A letter to the editor objects to a classified ad in one of the NY dailies, in which a Ray P. Oliver of Rochester advertises for “A LADY wanted, take charge of boy; good inducement to firm, severe party not averse to corporal punishment.” The letter-writer goes on at some length about the moral and practical objections to corporal punishment, without ever mentioning that the “boy” in question is eighteen.

DIY blog


This is the first edition of my new occasional feature, Here Are Some News Stories, Write Your Own Damn Jokes, I Have a Headache:

1) Astronaut becomes a father while in space.

2) Disney is forcing the people being thrown off the land on which it wants to build a Disneyland in mainland China (“a Magic Kingdom theme park with characteristics tailored to the Shanghai region”) to dig up their ancestors’ graves, disturbing their spirits.

3) Sarkozy’s plan to move the remains of Albert Camus into the Panthéon is being denounced as a stunt to associate himself with Camus’s... glamor.

Saturday, November 21, 2009

Today Minus 100 Years, November 22, 1909: Of trusts, canals, cyanide pills, and reparations for mercenaries


The NYT is not happy about yesterday’s decision dissolving Standard Oil of NJ, saying such decisions make it impossible to do business on a large scale and anyway sometimes monopolies are just more efficient and result in lower prices.

The Isthmian Canal Commission reports that the Panama Canal is progressing nicely, at only $250,000,000 over the initial budget.

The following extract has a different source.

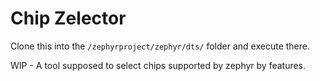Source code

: # Chip Zelector

Clone this into the `/zephyrproject/zephyr/dts/` folder and execute there.

WIP - A tool supposed to select chips supported by zephyr by features.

They’ve got a whole mini-US going on in the Canal Zone, with a supreme court, district and circuit courts, and segregated schools.

Many recently promoted captains on the Austro-Hungarian General Staff received sample boxes of pills purporting to be for nervous debility but actually containing cyanide. One of them died. The NYT speculates that it might be the work of a disappointed officer or an “Anarchist outrage.”

Secretary of State Philander Knox is threatening to demand reparations from Nicaragua for the execution of the American mercenaries Cannon and Grace (or possibly Groce – the NYT keeps going back and forth), who I’ll repeat were caught in the act of trying to blow up Nicaraguan soldiers. The Times speculates that the US may be preparing to invade, either to “throw President Zelaya into prison” (whose prison?) or seize a port in lieu of those reparations. Some things never change. Except that Philander is probably not going to make a comeback as a popular name.

Feeling normal


Rabbi Baruch Chalomish, on trial for the hookers and coke thing, says it all began after his wife died. He felt lonely and “I wanted to stop feeling depressed, to feel normal.” And what feels more normal than hookers and coke? He says he was introduced to cocaine by “an Israeli friend with whom he celebrated the Sabbath.”

Headline of the Day: Man Tied Lizards to Chest at Airport (AP). 15 of them.

Friday, November 20, 2009

Eating his way into the hearts of his countrymen


Today Minus 100 Years:

The Circuit Court in Missouri orders Standard Oil of NJ dissolved for acting as an illegal combination in restraint of trade. Like that’s a bad thing.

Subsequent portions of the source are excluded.